Goal: Choose $\hat{C}$ to have low generalization error
$$
R(\hat{C}) = P_D(\hat{C}(X)\neq Y) = E_D[\textbf{1}_{\hat{C}(X)\neq Y}]
$$

## Deterministic Concepts


$X \in R^p$ has distribution $D$.

C(X) is deterministic function $\in$ concept class.

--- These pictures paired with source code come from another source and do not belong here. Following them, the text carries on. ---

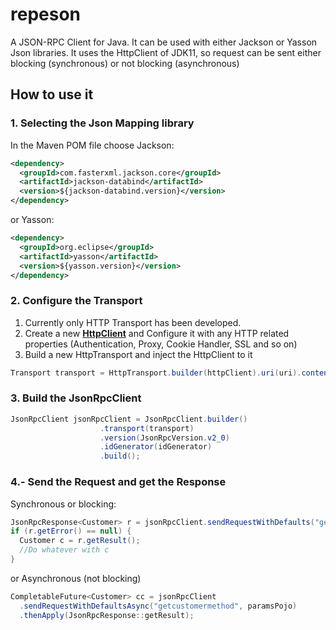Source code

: # repeson
A JSON-RPC Client for Java.
It can be used with either Jackson or Yasson Json libraries.
It uses the HttpClient of JDK11, so request can be sent either blocking (synchronous) or not blocking (asynchronous)
## How to use it

### 1. Selecting the Json Mapping library
In the Maven POM file choose
Jackson:
```xml
<dependency>
  <groupId>com.fasterxml.jackson.core</groupId>
  <artifactId>jackson-databind</artifactId>
  <version>${jackson-databind.version}</version>
</dependency>
```
or Yasson:
```xml
<dependency>
  <groupId>org.eclipse</groupId>
  <artifactId>yasson</artifactId>
  <version>${yasson.version}</version>
</dependency>
```
### 2. Configure the Transport
1. Currently only HTTP Transport has been developed.
1. Create a new **[HttpClient](https://openjdk.java.net/groups/net/httpclient/intro.html)** and Configure it with any HTTP related properties (Authentication, Proxy, Cookie Handler, SSL and so on)
1. Build a new HttpTransport and inject the HttpClient to it
```java
Transport transport = HttpTransport.builder(httpClient).uri(uri).contentType(contentType).build();
```
### 3. Build the JsonRpcClient
```java
JsonRpcClient jsonRpcClient = JsonRpcClient.builder()
					.transport(transport)
					.version(JsonRpcVersion.v2_0)
					.idGenerator(idGenerator)
					.build();
```
### 4.- Send the Request and get the Response
Synchronous or blocking:
```java
JsonRpcResponse<Customer> r = jsonRpcClient.sendRequestWithDefaults("getcustomermethod", paramsPojo);
if (r.getError() == null) {
  Customer c = r.getResult();
  //Do whatever with c
}
```
or Asynchronous (not blocking)
```java
CompletableFuture<Customer> cc = jsonRpcClient
  .sendRequestWithDefaultsAsync("getcustomermethod", paramsPojo)
  .thenApply(JsonRpcResponse::getResult);
```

Goal: Based on $N$ training pairs $(X_i,Y_i=C(X_i))$ drawn from $D$ produce a 
classifier $\hat{C(X)} \in \{0,1\}$

Goal: Choose $\hat{C}$ to have low generalization error
$$
R(\hat{C}) = P_D(\hat{C}(X)\neq Y) = E_D[\textbf{1}_{\hat{C}(X)\neq Y}]

## Model Averaging

Classification trees can be simple, but often produce noisy (bushy) or weak (stunted)
classifiers.
- Bagging: Fit many large trees to bootstrap-resampled versions of the training data, and classify by majority vote.
- Boosting: Fit many large or small trees or reweighted versions of the training data. Classify by weighted majority vote.

## Bagging

Bagging or bootstrap aggragation averages a given procedure over many samples, to reduce
its variance -- a poor man's Bayes.

Suppose $G(\textbf{X},x)$ is a classifier, such as a tree, producing a predicted class label
at input point x. To bag $G$, we draw bootstrap samples $\textbf{X}^{*1},...,\textbf{X}^{*B}$
each of size $N$ with replacement from the training data. Then
$$
\hat{G}_{\text{bag}}(x) = \text{Majority Vote} \{G(\textbf{X}^{*b}, x)\}_{b=1}^B
$$

Bagging can dramatically reduce the variance of unstable procedures (like trees), leading to
improved prediction. However any simple structure in $G$ (e.g. a tree) is lost. Bagging averages many trees, and produces smoother decision boundaries.

## Boosting

![title](img/boosting.png)

## AdaBoost

1. Initialize the observation weights
$$
w_i = \frac{1}{N} \text{, } i=1,2,..., N
$$
2. For $m=1$ to $M$ repeat steps (a)-(d):
    - a) Fit a classifier $G_m(x)$ to the training data using weights $w_i$
    - b) Compute
        $$
        err_m = \frac{\sum_{i=1}^N w_i I(y_i \neq G_m(x_i))}{\sum_{i=1}^N w_i}
        $$

    - c) Compute $\alpha = \log\left(\frac{1-err_m}{err_m}\right)$
    - d) Update weights for $i=1,..,N$:
        $$
        w_i \leftarrow w_i\cdot e^{\alpha_m \cdot I(y_i \neq G_m(x_i))}
        $$
        and renormalize to $w_i$ to sum to 1.
3. Output $G(x)= sign\left[\sum_{m=1}^M \alpha_m G_m(x)\right]$

## PAC Learning Model

$X \sim D$: Instance Space

$C: X \rightarrow \{0,1\}$ Concept

$h: X \rightarrow \{0,1\}$ Hypothesis

$error(h) = P_D[C(X) \neq h(X)]$

**Definition**: Consider a concept class defined over a set $X$ of length
$N$. $L$ is a learner (algorithm) using hypothesis space $H$. A concept class is PAC learn-able
by $Q$ using hypothesis space if for all $C$ in concept space, all distributions $D$ over $X$
and all $\epsilon,\delta\in (0,\frac{1}{2})$, learner $L$ will, with $Pr \geq (1-\delta)$, output
an $h$ in hypothesis space s.t. $error_D(h) \leq \epsilon$ in time polynomial in 
$\frac{1}{\epsilon},\frac{1}{\delta}, N$ and length of concept size.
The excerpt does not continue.